Curtis, chairman of the North American Mission Board’s trustees, noted the popularity of televangelists whose preaching is anything but expositional or exegetical.
“If we’re to be careful handlers of the Word, we must let the Word speak,” Curtis said April 11 with 2 Timothy 2:14-26 as his text.
Like many others, Curtis said he grew up listening to ministers who preached their own agendas and interpretations rather than the whole counsel of the Gospel. Such occurrences did not stop there, he said.
“I would go so far as to say that even in our own Southern Baptist Convention, I marvel at the number of sermons that masquerade as biblical exposition,” Curtis, pastor of Cornerstone Baptist Church in Florence, S.C., told students.
A graduate of Southeastern, Curtis commended the institution’s commitment to expositional preaching, and he reminded students that learning must go beyond the classroom.
“It is essential that we not just talk about it, that we not just read about it, but that we actually become equipped to do it,” he said.
According to Curtis, three characteristics of a careful expositor are a commitment to biblical interpretation, a commitment to theological instruction and a commitment to moral integrity.

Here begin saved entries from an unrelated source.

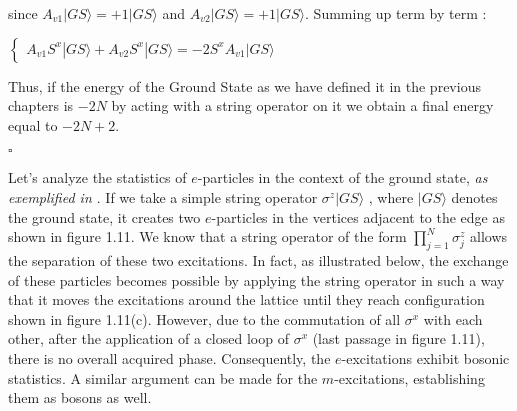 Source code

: since $A_{v1}|GS\rangle = +1|GS\rangle$ and $A_{v2}|GS\rangle = +1|GS\rangle$.
Summing up term by term :

\begin{center}
	$\begin{cases}
		A_{v1} S^x |GS\rangle + A_{v2} S^x |GS\rangle = - 2 S^x A_{v1} |GS\rangle
	\end{cases}$ 
\end{center}

Thus, if the energy of the Ground State as we have defined it in the previous chapters is $-2N$ by acting with a string operator on  it we obtain a final energy equal to $-2N+2$.

\hfill $\square$ \newline


\newpage
Let's analyze the statistics of $e$-particles in the context of the ground state, \textit{as exemplified in \cite{Rao16}}. If we take a simple string operator $\sigma^z|GS\rangle$ , where $|GS\rangle$ denotes the ground state, it creates two $e$-particles in the vertices adjacent to the edge as shown in figure 1.11. \newline 
We know that a string operator of the form $\prod_{j=1}^{N} \sigma_j^z$ allows the separation of these two excitations. In fact, as illustrated below, the exchange of these particles becomes possible by applying the string operator in such a way that it moves the excitations around the lattice until they reach configuration shown in figure 1.11(c). 
However, due to the commutation of all $\sigma^x$ with each other, after the application of a closed loop of $\sigma^x$ (last passage in figure 1.11), there is no overall acquired phase. Consequently, the $e$-excitations exhibit bosonic statistics. A similar argument can be made for the $m$-excitations, establishing them as bosons as well.\newline

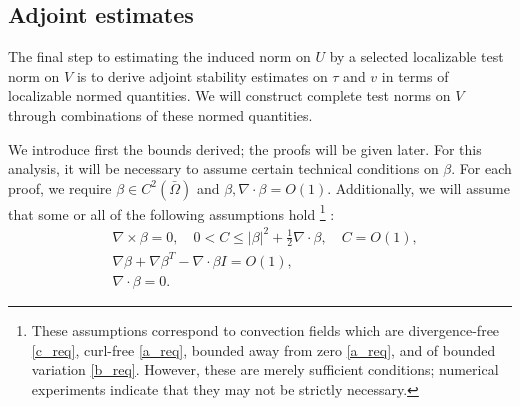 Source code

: \documentclass[11pt,onecolumn]{scrartcl}
\newcommand{\grad}{\nabla}
\newcommand{\curl}{\grad \times}
\renewcommand{\div}{\grad \cdot}
\begin{document}

\subsection{Adjoint estimates}
\label{sec:strategy3}

The final step to estimating the induced norm on $U$ by a selected localizable test norm on $V$ is to derive adjoint stability estimates on $\tau$ and $v$ in terms of localizable normed quantities.  We will construct complete test norms on $V$ through combinations of these normed quantities.%

We introduce first the bounds derived; the proofs will be given later. For this analysis, it will be necessary to assume certain technical conditions on $\beta$.  For each proof, we require $\beta \in C^2(\bar{\Omega})$ and $\beta, \div \beta = O(1)$.  Additionally, we will assume that some or all of the following assumptions hold
\footnote{These assumptions correspond to convection fields which are divergence-free \eqref{c_req}, curl-free \eqref{a_req}, bounded away from zero \eqref{a_req}, and of bounded variation \eqref{b_req}.  However, these are merely sufficient conditions; numerical experiments indicate that they may not be strictly necessary.}
:
\begin{align}
&\curl \beta = 0, \quad 0<C \leq \left | \beta\right |^2 + \frac{1}{2}\div \beta, \quad C = O(1) \label{a_req},\\
&\grad \beta + \grad \beta ^T - \div \beta I = O(1) \label{b_req},\\
&\div \beta = 0 \label{c_req}.
\end{align}
\end{document}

“It’s not enough to just have all the head knowledge about exposition, the principles of hermeneutics, the 12 essential skills,” Curtis said. “If we’re to be careful handlers of the Word of God, if we’re to be committed to authentic, biblical interpretation, we must exert the effort [and] invest the work to become knowledgeable of how to rightly handle the truth.
“And then we have to develop the expertise to use the skills correctly. And, friend, listen. If God has called you to ministry, that is His expectation for you,” Curtis said.
Because of the importance of theology in the church, Curtis said church members need to be taught theology but pastors must first study it themselves.
“As we handle the Word of God rightly, as we encounter the doctrines of the Word of God, it is incumbent upon us to teach them rightly,” he said. “And my concern — my fear in many ways — is that we, as ministers, as followers of Christ, have lost sight of how significant our own understanding of theology is to this task to which God has called us as elders.”
He compared the failure to rightly handle the Word of truth to the spread of gangrene.
“Our capacity to navigate the waters of theology is important because the poor handling of truth, the poor handling of theology, will allow truth literally to be eaten away by error,” Curtis said. “And so we have a tremendous need, to not only develop our own theological understanding, but the wisdom of how to teach in a way that will grow the body, preserve it from disunity and protect it from error.”
Curtis said a commitment to moral integrity is important because “it is the quality of our character that provides us with the capacity to teach rightly.” In order to preserve good character, a pastor must flee from wickedness and pursue righteousness, he said.
“Just as we are diligent to invest our lives in the careful handling of the Word so that we might instruct the people of God rightly, so too we are to pursue with great passion the righteousness of God,” Curtis said, urging students to pour themselves into their studies and make the careful handling of the Word of God the supreme goal of their ministries.